Start of DATA

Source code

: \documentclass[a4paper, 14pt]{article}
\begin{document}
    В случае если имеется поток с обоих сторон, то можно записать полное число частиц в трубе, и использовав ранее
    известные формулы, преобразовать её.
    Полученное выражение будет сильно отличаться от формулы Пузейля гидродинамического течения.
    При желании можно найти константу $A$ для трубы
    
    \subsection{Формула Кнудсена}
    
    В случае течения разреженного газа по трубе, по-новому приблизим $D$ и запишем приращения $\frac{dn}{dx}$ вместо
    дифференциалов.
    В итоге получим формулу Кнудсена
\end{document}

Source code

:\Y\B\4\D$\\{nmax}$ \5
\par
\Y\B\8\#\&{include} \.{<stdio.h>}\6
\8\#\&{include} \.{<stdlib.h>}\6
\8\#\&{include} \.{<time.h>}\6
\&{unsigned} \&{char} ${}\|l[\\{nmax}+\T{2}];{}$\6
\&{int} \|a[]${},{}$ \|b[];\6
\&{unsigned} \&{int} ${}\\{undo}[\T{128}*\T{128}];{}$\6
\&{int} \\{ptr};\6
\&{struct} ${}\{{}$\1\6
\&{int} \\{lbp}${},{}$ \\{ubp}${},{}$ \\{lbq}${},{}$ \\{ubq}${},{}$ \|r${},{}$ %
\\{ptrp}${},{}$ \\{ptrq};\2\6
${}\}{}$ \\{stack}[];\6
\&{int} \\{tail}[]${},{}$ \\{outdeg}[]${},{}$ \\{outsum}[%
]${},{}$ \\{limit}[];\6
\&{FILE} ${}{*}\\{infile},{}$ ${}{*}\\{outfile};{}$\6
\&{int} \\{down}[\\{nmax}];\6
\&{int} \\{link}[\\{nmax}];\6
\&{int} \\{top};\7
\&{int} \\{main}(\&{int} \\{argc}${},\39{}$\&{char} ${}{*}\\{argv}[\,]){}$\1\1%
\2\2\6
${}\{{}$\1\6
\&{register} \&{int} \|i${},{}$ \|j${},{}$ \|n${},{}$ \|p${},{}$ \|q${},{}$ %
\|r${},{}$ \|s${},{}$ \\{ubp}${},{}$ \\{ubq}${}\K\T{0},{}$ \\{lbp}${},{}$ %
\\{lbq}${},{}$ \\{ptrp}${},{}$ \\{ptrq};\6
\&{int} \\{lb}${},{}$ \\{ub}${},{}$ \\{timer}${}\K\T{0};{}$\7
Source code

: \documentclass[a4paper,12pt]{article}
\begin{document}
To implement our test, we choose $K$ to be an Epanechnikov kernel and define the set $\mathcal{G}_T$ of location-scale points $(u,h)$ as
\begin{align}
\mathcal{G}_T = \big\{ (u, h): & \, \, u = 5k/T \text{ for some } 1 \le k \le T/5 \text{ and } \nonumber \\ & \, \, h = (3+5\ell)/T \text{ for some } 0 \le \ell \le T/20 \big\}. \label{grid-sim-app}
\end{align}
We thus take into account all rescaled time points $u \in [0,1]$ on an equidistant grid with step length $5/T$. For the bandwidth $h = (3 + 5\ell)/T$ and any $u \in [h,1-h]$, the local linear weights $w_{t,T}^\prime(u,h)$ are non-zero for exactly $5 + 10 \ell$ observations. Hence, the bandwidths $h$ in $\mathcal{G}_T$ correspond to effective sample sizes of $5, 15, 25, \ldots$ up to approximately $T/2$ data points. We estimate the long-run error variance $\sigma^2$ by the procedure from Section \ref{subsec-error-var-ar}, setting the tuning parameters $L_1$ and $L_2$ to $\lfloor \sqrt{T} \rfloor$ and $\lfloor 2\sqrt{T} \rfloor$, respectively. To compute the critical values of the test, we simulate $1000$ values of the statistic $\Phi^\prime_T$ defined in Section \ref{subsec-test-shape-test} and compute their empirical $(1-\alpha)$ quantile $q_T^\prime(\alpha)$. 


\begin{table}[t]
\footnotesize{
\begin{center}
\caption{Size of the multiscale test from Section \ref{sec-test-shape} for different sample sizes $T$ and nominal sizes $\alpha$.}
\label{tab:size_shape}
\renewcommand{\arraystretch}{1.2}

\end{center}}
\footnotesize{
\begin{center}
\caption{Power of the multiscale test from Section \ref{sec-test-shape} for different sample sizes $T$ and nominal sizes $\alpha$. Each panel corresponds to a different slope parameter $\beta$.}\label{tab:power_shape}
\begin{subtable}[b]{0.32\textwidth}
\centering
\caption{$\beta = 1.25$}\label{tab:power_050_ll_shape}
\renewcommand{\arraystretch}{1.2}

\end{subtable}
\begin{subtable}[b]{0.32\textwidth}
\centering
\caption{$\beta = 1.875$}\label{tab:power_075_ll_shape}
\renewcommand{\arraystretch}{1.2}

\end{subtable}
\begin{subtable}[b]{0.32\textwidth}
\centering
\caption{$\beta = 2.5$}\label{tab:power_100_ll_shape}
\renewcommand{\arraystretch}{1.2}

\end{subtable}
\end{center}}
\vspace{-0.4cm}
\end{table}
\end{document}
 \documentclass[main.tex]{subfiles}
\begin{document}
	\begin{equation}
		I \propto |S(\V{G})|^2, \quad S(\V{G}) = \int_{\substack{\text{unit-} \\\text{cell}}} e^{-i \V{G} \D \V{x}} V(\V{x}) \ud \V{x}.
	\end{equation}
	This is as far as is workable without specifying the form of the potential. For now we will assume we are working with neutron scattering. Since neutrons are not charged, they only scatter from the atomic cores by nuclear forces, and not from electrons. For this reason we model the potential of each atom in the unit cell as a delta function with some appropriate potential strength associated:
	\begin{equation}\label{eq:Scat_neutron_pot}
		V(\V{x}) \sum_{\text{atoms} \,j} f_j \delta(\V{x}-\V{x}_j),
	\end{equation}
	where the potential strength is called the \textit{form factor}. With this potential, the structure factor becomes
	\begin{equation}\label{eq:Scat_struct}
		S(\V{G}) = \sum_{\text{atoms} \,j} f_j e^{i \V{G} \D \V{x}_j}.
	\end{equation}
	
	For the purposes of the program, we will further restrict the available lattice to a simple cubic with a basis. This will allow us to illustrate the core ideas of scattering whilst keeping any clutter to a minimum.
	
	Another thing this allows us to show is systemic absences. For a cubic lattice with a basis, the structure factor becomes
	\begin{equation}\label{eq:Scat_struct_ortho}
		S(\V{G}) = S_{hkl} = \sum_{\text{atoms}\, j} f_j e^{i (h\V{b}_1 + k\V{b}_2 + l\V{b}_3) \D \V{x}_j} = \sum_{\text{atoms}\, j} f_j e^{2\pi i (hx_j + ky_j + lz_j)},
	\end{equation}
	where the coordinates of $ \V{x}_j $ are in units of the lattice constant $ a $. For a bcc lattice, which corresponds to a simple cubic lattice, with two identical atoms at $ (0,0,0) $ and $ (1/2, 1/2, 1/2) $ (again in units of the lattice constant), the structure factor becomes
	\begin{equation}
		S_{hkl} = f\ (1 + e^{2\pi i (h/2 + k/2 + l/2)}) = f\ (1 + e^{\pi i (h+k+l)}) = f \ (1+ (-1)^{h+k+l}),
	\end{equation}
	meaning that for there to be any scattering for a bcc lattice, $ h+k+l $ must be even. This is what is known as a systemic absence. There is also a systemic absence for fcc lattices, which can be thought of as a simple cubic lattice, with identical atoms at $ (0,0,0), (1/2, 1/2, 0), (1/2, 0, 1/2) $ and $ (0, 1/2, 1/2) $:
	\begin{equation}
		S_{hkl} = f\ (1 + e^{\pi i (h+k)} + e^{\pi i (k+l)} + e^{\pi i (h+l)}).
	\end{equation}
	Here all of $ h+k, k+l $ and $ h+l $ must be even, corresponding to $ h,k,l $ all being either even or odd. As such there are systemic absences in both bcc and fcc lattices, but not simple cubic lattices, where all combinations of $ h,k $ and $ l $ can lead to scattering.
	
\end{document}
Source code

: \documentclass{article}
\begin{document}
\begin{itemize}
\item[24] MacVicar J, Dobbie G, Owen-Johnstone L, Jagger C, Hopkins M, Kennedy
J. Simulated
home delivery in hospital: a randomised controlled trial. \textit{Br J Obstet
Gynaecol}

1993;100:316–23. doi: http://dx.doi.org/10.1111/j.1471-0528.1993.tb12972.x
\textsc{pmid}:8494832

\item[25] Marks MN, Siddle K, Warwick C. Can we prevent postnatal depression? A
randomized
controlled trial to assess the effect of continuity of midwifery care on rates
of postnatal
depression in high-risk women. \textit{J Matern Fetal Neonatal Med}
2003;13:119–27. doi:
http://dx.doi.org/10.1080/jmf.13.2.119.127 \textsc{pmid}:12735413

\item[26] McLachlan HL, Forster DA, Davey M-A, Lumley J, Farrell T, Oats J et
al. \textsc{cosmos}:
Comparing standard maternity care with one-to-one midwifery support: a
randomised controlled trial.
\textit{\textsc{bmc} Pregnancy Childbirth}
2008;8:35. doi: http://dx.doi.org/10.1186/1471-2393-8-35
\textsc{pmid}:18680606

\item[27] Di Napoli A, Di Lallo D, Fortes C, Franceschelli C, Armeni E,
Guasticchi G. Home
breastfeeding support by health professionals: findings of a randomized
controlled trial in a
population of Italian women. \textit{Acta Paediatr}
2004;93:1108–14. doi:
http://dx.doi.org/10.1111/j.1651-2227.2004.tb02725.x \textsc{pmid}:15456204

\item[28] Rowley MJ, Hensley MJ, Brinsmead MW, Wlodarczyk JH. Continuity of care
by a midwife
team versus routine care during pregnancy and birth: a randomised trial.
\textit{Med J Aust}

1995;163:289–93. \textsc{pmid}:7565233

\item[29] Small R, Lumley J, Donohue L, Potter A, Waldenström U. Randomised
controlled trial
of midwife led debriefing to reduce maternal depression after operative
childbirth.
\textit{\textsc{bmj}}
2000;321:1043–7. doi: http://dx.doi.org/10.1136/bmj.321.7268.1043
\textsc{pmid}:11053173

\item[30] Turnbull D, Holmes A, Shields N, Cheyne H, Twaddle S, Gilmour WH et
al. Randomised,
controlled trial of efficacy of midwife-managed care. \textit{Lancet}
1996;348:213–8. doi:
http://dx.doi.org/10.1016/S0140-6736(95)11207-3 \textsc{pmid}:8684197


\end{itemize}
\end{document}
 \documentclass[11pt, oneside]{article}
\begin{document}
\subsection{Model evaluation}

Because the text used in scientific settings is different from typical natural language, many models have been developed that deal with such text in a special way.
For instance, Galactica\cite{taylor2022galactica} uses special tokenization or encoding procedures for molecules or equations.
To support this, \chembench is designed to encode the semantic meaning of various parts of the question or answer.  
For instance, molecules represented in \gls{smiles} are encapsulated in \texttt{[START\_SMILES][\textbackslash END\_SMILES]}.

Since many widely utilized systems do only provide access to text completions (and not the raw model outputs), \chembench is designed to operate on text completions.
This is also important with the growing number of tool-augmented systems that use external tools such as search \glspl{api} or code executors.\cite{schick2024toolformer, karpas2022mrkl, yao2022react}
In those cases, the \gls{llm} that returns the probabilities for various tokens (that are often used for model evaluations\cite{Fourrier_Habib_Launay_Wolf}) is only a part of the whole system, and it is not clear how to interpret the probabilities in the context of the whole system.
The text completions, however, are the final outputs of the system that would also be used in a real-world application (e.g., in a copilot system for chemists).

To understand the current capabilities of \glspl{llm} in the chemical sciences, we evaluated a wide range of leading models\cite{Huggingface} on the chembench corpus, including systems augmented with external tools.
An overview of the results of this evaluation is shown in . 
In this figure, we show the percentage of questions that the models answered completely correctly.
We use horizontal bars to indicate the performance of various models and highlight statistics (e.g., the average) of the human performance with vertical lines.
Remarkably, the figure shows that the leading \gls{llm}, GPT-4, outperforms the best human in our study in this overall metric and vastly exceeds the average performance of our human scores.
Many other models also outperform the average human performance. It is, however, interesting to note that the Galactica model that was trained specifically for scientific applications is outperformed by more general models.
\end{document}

End of DATA

» EXERCISE GOAL
Wherever a line in the entries above holds "scientific", copy that line.

» OUTPUT
Because the text used in scientific settings is different from typical natural language, many models have been developed that deal with such text in a special way.
Many other models also outperform the average human performance. It is, however, interesting to note that the Galactica model that was trained specifically for scientific applications is outperformed by more general models.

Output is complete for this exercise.